_Work request_
Reproduce every entry exactly.
═════ Data provided ═════
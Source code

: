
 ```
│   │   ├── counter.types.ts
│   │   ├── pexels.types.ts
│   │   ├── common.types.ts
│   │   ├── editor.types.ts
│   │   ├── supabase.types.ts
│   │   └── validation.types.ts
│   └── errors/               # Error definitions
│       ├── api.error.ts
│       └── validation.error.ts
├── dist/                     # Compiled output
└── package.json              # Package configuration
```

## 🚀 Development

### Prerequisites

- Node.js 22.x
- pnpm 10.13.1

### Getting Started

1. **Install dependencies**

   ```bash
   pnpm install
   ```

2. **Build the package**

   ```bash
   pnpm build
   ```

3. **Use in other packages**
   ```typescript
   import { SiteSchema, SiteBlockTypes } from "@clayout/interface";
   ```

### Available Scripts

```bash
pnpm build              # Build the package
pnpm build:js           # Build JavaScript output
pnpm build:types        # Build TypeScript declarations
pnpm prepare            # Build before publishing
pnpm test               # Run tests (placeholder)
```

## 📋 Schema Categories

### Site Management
═════
_Answer to this problem_
Source code

:
 ```
│   │   ├── counter.types.ts
│   │   ├── pexels.types.ts
│   │   ├── common.types.ts
│   │   ├── editor.types.ts
│   │   ├── supabase.types.ts
│   │   └── validation.types.ts
│   └── errors/               # Error definitions
│       ├── api.error.ts
│       └── validation.error.ts
├── dist/                     # Compiled output
└── package.json              # Package configuration
```

## 🚀 Development

### Prerequisites

- Node.js 22.x
- pnpm 10.13.1

### Getting Started

1. **Install dependencies**

   ```bash
   pnpm install
   ```

2. **Build the package**

   ```bash
   pnpm build
   ```

3. **Use in other packages**
   ```typescript
   import { SiteSchema, SiteBlockTypes } from "@clayout/interface";
   ```

### Available Scripts

```bash
pnpm build              # Build the package
pnpm build:js           # Build JavaScript output
pnpm build:types        # Build TypeScript declarations
pnpm prepare            # Build before publishing
pnpm test               # Run tests (placeholder)
```

## 📋 Schema Categories

### Site Management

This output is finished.